■ TASK INSTRUCTIONS ■
Lines with the word "dmidecode" are the answer; copy each of them from the data below.

■ DATASET CONTENT ■
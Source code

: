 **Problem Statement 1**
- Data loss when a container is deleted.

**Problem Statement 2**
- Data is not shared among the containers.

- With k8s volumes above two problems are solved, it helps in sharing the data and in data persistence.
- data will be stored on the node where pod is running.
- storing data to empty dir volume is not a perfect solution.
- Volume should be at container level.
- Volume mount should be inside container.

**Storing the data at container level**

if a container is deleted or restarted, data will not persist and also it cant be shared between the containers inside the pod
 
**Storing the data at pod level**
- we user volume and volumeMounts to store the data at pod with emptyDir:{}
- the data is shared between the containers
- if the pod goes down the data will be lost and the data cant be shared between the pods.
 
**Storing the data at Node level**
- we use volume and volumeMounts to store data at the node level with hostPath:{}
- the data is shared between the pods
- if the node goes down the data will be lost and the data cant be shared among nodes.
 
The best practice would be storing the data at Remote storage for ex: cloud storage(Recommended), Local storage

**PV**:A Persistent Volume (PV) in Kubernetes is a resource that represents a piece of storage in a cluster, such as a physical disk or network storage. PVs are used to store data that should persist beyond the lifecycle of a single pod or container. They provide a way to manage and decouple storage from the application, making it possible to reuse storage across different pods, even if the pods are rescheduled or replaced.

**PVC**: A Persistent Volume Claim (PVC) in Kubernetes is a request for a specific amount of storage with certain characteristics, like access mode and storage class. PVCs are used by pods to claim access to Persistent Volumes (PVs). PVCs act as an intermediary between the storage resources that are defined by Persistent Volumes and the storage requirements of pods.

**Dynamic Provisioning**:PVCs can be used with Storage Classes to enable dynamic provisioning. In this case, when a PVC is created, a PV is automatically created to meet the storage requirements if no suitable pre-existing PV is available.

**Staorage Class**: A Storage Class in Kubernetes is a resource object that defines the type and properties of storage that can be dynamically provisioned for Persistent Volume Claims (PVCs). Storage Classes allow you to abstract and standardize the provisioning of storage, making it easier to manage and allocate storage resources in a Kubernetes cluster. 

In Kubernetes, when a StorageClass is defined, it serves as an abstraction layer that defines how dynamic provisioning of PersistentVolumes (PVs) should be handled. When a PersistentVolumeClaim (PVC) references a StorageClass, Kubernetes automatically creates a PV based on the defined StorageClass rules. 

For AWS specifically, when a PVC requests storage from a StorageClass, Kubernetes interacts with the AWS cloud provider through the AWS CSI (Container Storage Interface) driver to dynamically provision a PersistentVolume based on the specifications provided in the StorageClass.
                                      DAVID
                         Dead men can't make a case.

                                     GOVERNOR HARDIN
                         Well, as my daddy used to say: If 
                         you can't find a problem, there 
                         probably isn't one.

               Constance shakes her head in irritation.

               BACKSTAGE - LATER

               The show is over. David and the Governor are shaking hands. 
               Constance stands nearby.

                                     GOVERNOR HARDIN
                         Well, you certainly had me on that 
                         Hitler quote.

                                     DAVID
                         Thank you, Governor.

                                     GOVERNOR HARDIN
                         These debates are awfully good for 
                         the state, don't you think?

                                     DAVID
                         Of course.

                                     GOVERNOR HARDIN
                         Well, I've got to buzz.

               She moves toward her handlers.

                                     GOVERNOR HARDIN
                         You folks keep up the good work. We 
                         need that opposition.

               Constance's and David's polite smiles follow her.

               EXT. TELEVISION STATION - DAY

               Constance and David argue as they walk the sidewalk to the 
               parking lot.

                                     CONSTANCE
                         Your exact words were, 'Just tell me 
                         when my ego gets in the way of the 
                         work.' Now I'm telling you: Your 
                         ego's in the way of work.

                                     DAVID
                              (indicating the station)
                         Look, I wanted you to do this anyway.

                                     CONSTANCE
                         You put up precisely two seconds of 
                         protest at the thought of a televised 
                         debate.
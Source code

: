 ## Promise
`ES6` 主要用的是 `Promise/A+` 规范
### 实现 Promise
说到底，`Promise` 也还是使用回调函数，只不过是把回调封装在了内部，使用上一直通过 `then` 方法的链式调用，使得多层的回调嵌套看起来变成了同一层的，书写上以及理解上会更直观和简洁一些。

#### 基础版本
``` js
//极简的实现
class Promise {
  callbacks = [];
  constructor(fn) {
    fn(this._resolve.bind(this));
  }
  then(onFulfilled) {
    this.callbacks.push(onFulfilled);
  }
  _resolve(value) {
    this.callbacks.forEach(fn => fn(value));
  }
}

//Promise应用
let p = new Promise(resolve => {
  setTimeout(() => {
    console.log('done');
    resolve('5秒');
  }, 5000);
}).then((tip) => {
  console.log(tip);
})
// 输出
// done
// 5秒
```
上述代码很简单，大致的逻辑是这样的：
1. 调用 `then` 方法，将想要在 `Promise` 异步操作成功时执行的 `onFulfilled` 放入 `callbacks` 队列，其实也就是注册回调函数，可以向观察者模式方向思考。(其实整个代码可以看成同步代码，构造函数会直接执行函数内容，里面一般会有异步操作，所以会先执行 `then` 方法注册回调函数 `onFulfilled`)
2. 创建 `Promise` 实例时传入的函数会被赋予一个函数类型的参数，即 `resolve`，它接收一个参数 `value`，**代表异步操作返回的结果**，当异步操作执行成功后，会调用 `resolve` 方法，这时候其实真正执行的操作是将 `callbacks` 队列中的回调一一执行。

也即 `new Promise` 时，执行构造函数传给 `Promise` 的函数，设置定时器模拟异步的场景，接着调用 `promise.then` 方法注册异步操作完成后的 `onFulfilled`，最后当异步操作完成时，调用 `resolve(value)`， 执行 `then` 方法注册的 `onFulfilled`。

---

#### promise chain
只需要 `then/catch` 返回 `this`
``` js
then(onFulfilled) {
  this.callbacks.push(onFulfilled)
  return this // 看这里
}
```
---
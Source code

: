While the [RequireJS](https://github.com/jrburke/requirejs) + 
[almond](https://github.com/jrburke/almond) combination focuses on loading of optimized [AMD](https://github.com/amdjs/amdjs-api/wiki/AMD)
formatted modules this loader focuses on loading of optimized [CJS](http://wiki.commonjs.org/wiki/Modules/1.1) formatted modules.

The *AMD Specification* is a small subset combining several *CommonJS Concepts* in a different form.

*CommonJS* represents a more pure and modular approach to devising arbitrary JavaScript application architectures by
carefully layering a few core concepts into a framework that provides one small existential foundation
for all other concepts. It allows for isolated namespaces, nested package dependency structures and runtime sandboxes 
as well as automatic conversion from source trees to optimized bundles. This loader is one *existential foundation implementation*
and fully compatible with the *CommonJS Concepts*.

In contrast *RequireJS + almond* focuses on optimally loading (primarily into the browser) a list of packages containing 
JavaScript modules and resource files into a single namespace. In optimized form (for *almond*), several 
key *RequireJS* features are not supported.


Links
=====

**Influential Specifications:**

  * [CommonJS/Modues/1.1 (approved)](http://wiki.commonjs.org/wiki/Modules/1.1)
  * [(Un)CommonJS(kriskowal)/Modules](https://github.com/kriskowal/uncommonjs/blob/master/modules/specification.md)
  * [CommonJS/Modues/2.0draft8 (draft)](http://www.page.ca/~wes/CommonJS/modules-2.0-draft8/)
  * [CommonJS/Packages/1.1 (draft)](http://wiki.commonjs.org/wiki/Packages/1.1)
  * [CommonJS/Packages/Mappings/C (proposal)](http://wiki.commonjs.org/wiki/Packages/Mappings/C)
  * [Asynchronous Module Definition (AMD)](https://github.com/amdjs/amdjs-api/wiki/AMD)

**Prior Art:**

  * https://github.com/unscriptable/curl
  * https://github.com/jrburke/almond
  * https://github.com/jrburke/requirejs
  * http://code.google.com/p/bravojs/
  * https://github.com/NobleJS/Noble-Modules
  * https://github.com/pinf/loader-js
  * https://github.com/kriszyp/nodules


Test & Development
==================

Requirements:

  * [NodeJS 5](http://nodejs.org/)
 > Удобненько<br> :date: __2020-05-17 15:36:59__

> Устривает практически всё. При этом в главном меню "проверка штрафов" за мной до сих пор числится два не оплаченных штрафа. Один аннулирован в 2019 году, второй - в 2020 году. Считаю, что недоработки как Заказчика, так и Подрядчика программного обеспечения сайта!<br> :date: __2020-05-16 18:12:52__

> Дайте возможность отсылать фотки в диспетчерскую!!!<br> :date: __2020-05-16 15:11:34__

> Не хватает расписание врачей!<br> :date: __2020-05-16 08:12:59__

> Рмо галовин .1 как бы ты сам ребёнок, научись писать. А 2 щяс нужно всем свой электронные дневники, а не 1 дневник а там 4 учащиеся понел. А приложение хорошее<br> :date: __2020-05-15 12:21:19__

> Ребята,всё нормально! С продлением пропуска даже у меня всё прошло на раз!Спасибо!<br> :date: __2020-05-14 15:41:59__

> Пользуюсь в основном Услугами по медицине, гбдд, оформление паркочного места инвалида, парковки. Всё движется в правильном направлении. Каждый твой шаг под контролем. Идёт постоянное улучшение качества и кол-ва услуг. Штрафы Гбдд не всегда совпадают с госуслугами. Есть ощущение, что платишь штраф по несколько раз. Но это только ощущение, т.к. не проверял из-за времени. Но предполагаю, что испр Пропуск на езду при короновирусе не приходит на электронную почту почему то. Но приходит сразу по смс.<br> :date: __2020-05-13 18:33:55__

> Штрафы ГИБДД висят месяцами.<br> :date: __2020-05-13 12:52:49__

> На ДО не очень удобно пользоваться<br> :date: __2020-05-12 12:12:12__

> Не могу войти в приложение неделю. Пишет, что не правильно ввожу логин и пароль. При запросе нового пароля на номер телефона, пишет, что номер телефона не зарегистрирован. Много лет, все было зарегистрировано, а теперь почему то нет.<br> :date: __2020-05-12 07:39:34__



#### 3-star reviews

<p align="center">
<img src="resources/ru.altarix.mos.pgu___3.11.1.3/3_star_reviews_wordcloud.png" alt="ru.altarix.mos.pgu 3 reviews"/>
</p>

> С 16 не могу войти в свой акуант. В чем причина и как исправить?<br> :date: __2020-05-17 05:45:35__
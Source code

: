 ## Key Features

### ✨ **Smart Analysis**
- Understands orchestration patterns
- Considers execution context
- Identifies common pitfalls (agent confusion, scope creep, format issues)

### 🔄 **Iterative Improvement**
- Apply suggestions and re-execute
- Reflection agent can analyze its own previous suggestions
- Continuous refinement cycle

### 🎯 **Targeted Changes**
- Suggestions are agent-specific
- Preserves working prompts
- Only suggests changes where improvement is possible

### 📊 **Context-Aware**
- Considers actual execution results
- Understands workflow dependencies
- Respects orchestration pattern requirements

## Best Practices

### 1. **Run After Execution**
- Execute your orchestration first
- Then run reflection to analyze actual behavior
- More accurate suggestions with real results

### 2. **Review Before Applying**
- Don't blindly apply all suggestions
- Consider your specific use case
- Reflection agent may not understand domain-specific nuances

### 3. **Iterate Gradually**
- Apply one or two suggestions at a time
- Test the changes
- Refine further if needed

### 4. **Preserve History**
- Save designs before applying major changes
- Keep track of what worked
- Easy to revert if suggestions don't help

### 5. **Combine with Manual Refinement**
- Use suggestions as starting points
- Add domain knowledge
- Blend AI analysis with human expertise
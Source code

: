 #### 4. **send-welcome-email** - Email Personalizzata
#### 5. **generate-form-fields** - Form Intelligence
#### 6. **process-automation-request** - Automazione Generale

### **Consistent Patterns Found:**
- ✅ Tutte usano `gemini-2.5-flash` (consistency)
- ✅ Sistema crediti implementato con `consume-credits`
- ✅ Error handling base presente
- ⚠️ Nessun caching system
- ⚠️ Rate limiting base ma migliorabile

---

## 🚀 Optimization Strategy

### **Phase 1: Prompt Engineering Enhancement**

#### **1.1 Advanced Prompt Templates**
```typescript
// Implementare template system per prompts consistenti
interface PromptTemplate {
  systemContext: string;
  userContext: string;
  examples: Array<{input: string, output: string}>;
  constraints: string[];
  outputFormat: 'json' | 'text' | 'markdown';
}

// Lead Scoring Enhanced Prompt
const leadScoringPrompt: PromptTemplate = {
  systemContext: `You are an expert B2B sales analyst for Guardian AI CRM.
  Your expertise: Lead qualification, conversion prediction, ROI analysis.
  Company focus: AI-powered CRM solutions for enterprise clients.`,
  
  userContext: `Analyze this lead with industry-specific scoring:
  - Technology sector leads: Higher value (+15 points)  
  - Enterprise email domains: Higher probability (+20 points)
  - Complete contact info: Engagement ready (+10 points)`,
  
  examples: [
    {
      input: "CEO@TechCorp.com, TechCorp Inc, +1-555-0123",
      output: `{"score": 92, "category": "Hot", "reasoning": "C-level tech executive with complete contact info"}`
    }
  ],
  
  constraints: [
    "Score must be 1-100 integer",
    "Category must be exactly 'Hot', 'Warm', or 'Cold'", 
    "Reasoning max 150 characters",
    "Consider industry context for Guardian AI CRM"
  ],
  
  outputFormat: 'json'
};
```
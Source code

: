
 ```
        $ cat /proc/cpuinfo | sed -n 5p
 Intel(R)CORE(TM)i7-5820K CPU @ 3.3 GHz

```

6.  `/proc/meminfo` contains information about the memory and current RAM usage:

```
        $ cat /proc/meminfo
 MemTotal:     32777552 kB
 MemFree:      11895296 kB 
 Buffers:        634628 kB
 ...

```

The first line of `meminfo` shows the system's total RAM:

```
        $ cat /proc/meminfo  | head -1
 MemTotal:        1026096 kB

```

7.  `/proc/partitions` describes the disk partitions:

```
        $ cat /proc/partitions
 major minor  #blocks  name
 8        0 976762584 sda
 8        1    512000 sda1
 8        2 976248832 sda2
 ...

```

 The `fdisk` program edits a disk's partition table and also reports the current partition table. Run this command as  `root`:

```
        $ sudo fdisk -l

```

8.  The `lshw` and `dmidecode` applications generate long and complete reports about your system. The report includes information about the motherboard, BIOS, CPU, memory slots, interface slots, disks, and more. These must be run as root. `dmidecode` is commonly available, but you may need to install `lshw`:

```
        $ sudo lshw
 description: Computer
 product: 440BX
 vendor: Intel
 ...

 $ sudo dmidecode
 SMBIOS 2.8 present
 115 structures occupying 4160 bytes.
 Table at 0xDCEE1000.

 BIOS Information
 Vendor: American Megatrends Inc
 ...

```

■ PROBLEM SOLUTION ■
8.  The `lshw` and `dmidecode` applications generate long and complete reports about your system. The report includes information about the motherboard, BIOS, CPU, memory slots, interface slots, disks, and more. These must be run as root. `dmidecode` is commonly available, but you may need to install `lshw`:
 $ sudo dmidecode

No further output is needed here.